SAO PAULO – Sucden Ltd., a global sugar-trading company based in the U.K., says sugar prices are expected to rise 10% worldwide as Brazil, the world's largest producer, reduces its exports to focus on producing alcohol-based fuel from sugarcane.

Some 22%, or 328,374, of the vehicles sold in Brazil in 2004, are flexible-fuel capable, which includes a combination of gasoline and alcohol, or gasoline, alcohol and natural gas.

GM Celta now offers flex-fuel model.

Because Brazil's flexible-fuel cars are selling better than vehicles using traditional gasoline engines, future sugar contracts are expected to reach $330 a ton.

One reason flex-fuel cars are popular in Brazil is due to a 45% hike in the price of domestic gasoline in the last year.

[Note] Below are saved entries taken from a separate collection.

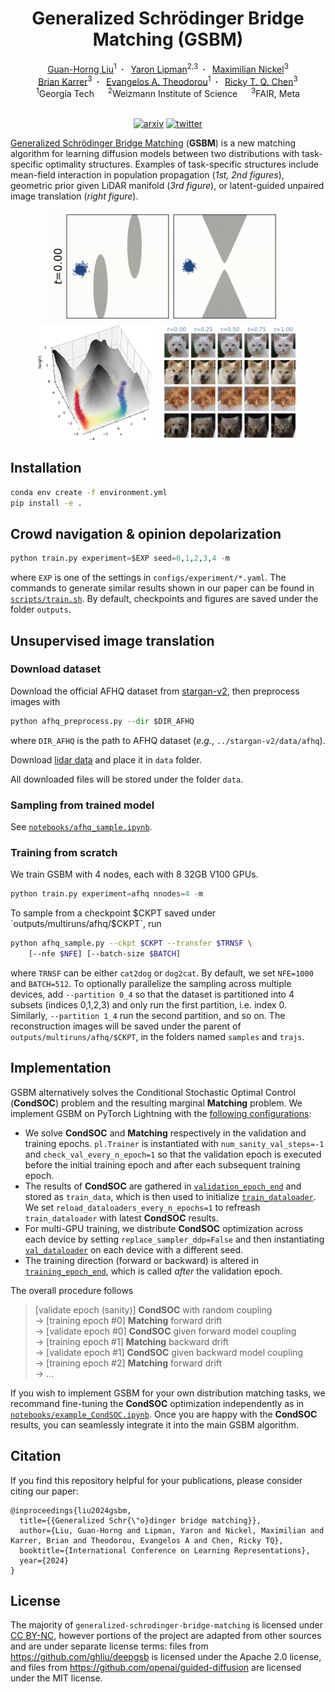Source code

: <h1 align='center'>Generalized Schrödinger Bridge Matching (GSBM)</h1>
<div align="center">
  <a href="https://ghliu.github.io/" target="_blank">Guan-Horng Liu</a><sup>1</sup>&ensp;<b>&middot;</b>&ensp;
  <a href="https://www.wisdom.weizmann.ac.il/~ylipman/" target="_blank">Yaron Lipman</a><sup>2,3</sup>&ensp;<b>&middot;</b>&ensp;
  <a href="https://maxn.io/" target="_blank">Maximilian Nickel</a><sup>3</sup>
  <br>
  <a href="https://scholar.google.com/citations?user=Wewcpo4AAAAJ" target="_blank">Brian Karrer</a><sup>3</sup>&ensp;<b>&middot;</b>&ensp;
  <a href="https://sites.gatech.edu/acds/" target="_blank">Evangelos A. Theodorou</a><sup>1</sup>&ensp;<b>&middot;</b>&ensp;
  <a href="https://rtqichen.github.io/" target="_blank">Ricky T. Q. Chen</a><sup>3</sup><br>
  <sup>1</sup>Georgia Tech &emsp; <sup>2</sup>Weizmann Institute of Science &emsp; <sup>3</sup>FAIR, Meta<br>
</div>

<br>

<div align="center">

[![arxiv](https://img.shields.io/badge/ICLR2024-blue)](https://arxiv.org/abs/2310.02233)
[![twitter](https://img.shields.io/badge/twitter-thread-green)](https://x.com/guanhorng_liu/status/1709983646558404913)

</div>

[Generalized Schrödinger Bridge Matching](https://arxiv.org/abs/2310.02233) (**GSBM**) is a new matching algorithm 
for learning diffusion models between two distributions with task-specific optimality structures. 
Examples of task-specific structures include mean-field interaction in population propagation (_1st, 2nd figures_), geometric prior given LiDAR manifold (_3rd figure_), or latent-guided unpaired image translation (_right figure_).


<div align="center">
    <img src="assets/crowd-nav.gif" height="180"> &ensp; <img src="assets/lidar.png" height="185"> &ensp; <img src="assets/afhq.png" height="185">
</div>


## Installation
```bash
conda env create -f environment.yml
pip install -e .
```

## Crowd navigation & opinion depolarization
```python
python train.py experiment=$EXP seed=0,1,2,3,4 -m
```
where `EXP` is one of the settings in `configs/experiment/*.yaml`. The commands to generate similar results shown in our paper can be found in [`scripts/train.sh`](https://github.com/facebookresearch/gsbm/blob/main/scripts/train.sh). By default, checkpoints and figures are saved under the folder `outputs`.

## Unsupervised image translation

### Download dataset
Download the official AFHQ dataset from [stargan-v2](https://github.com/clovaai/stargan-v2#animal-faces-hq-dataset-afhq), then preprocess images with
```python
python afhq_preprocess.py --dir $DIR_AFHQ
```
where `DIR_AFHQ` is the path to AFHQ dataset (_e.g._, `../stargan-v2/data/afhq`). 

Download [lidar data](https://rtqichen.com/data/rainier2-thin.las) and place it in `data` folder.

All downloaded files will be stored under the folder `data`.

### Sampling from trained model

See
[`notebooks/afhq_sample.ipynb`](https://github.com/facebookresearch/gsbm/blob/main/notebooks/afhq_sample.ipynb).

### Training from scratch
We train GSBM with 4 nodes, each with 8 32GB V100 GPUs.
```python
python train.py experiment=afhq nnodes=4 -m
```

To sample from a checkpoint $CKPT saved under `outputs/multiruns/afhq/$CKPT`, run
```bash
python afhq_sample.py --ckpt $CKPT --transfer $TRNSF \
    [--nfe $NFE] [--batch-size $BATCH]
```
where `TRNSF` can be either `cat2dog` or `dog2cat`. By default, we set `NFE=1000` and `BATCH=512`. To optionally parallelize the sampling across multiple devices, add `--partition 0_4` so that the dataset is partitioned into 4 subsets (indices 0,1,2,3) and only run the first partition, i.e. index 0. Similarly, `--partition 1_4` run the second partition, and so on. The reconstruction images will be saved under the parent of `outputs/multiruns/afhq/$CKPT`, in the folders named `samples` and `trajs`.

## Implementation

GSBM alternatively solves the Conditional Stochastic Optimal Control (**CondSOC**) problem and the resulting marginal **Matching** problem. We implement GSBM on PyTorch Lightning with the [following configurations](https://github.com/facebookresearch/gsbm/blob/main/train.py#L120-L123):

- We solve **CondSOC** and **Matching** respectively in the validation and training epochs. `pl.Trainer` is instantiated with `num_sanity_val_steps=-1` and `check_val_every_n_epoch=1` so that the validation epoch is executed before the initial training epoch and after each subsequent training epoch. 
- The results of **CondSOC** are gathered in [`validation_epoch_end`](https://github.com/facebookresearch/gsbm/blob/main/gsbm/pl_model.py#L353) and stored as `train_data`, which is then used to initialize [`train_dataloader`](https://github.com/facebookresearch/gsbm/blob/main/gsbm/pl_model.py#L399-L407). We set `reload_dataloaders_every_n_epochs=1` to refreash `train_dataloader` with latest **CondSOC** results.
- For multi-GPU training, we distribute **CondSOC** optimization across each device by setting `replace_sampler_ddp=False` and then instantiating [`val_dataloader`](https://github.com/facebookresearch/gsbm/blob/main/gsbm/pl_model.py#L259-L280) on each device with a different seed.
- The training direction (forward or backward) is altered in [`training_epoch_end`](https://github.com/facebookresearch/gsbm/blob/main/gsbm/pl_model.py#L254), which is called _after_ the validation epoch.

The overall procedure follows

> [validate epoch (sanity)] **CondSOC** with random coupling \
→ [training epoch #0] **Matching** forward drift \
→ [validate epoch #0] **CondSOC** given forward model coupling \
→ [training epoch #1] **Matching** backward drift \
→ [validate epoch #1] **CondSOC** given backward model coupling \
→ [training epoch #2] **Matching** forward drift \
→ ...

If you wish to implement GSBM for your own distribution matching tasks, we recommand fine-tuning the **CondSOC** optimization independently as in [`notebooks/example_CondSOC.ipynb`](https://github.com/facebookresearch/gsbm/blob/main/notebooks/example_CondSOC.ipynb). Once you are happy with the **CondSOC** results, you can seamlessly integrate it into the main GSBM algorithm.

## Citation
If you find this repository helpful for your publications,
please consider citing our paper:
```
@inproceedings{liu2024gsbm,
  title={{Generalized Schr{\"o}dinger bridge matching}},
  author={Liu, Guan-Horng and Lipman, Yaron and Nickel, Maximilian and Karrer, Brian and Theodorou, Evangelos A and Chen, Ricky TQ},
  booktitle={International Conference on Learning Representations},
  year={2024}
}
```

## License
The majority of `generalized-schrodinger-bridge-matching` is licensed under [CC BY-NC](LICENSE.md), however portions of the project are adapted from other sources and are under separate license terms: files from https://github.com/ghliu/deepgsb is licensed under the Apache 2.0 license, and files from https://github.com/openai/guided-diffusion are licensed under the MIT license.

Nearly half of the domestic vehicles sold in May were equipped with bi-fuel capability.

Traditional gasoline models grabbed 43% of the market, diesel vehicles registered 5% and vehicles capable of running on alcohol alone represented 2%, the National Association of Vehicle Manufacturers (Anfavea) reported. (See related story: Brazil's Flex-Fuel Sales Thrive in May)

Industry analysts here say Brazil's exports of alcohol fuel are expected to drop to 528 million gallons (2 billion L) this year, compared with 660 million gallons (2.5 billion L) last year, owing to increased domestic demand for flex-fuel cars.